Sure that formula might look complicated now, but if you’ve followed along, you’ll see that it’s pretty understandable. And look how cool and clean our sheet is!

Here’s a link to the completed sheet. If you want to use it, do File -> Make a copy in Google Sheets to save it to your own Google account.

I hope this helps you out! I also really hope this opens your eyes up to the HUGE possibilities of crazy shit you can do with Google Sheets! Imagine using this to check if pages on a site have been updated by automatically checking each page’s source code in bulk, or parsing a website’s sitemap to pull in all of the URLs, and getting the source code for all of them…

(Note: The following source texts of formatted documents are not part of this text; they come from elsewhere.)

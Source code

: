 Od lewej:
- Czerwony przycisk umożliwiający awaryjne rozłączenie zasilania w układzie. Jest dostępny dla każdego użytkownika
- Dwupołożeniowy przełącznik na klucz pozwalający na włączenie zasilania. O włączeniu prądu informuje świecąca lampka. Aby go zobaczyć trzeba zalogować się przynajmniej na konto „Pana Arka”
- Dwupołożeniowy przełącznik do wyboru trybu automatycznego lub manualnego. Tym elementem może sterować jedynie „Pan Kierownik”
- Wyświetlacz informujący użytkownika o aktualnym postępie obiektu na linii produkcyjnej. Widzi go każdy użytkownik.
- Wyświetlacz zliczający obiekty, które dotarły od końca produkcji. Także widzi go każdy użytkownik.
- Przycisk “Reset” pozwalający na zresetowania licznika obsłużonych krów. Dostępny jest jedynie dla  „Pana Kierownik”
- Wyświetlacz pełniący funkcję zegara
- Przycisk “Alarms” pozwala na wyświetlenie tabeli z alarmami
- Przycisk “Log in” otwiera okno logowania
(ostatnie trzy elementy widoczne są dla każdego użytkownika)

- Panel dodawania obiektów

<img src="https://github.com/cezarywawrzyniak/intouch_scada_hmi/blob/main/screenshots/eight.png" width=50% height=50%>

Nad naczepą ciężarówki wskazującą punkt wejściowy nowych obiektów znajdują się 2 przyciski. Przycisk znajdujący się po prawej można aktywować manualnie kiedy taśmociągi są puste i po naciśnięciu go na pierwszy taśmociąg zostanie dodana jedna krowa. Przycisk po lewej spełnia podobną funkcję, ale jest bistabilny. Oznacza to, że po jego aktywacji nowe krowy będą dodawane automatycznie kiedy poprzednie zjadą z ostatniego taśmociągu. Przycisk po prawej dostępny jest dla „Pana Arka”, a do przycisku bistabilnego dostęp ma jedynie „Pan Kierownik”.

If you have any questions, or if you’ve built something cool out of this, hit me up in the comments!

Leave a Comment

2 comments

Anthony 3 December 2014 - 3:42 am

Hey Sean!

Thanks for the giving up the basics here. As a complete noob to building (even simple) tools, this is super helpful.

We actually met at the Grail last month. Mine was the only laptop that could penetrate Beerstube’s wifi defenses.

Anyway, I’m messing around here with this tool and I’m getting a Concatenate error when entering certain URLs letting me know that I’m exceeding a 50K text limit (or something of the sort). Any workarounds for that?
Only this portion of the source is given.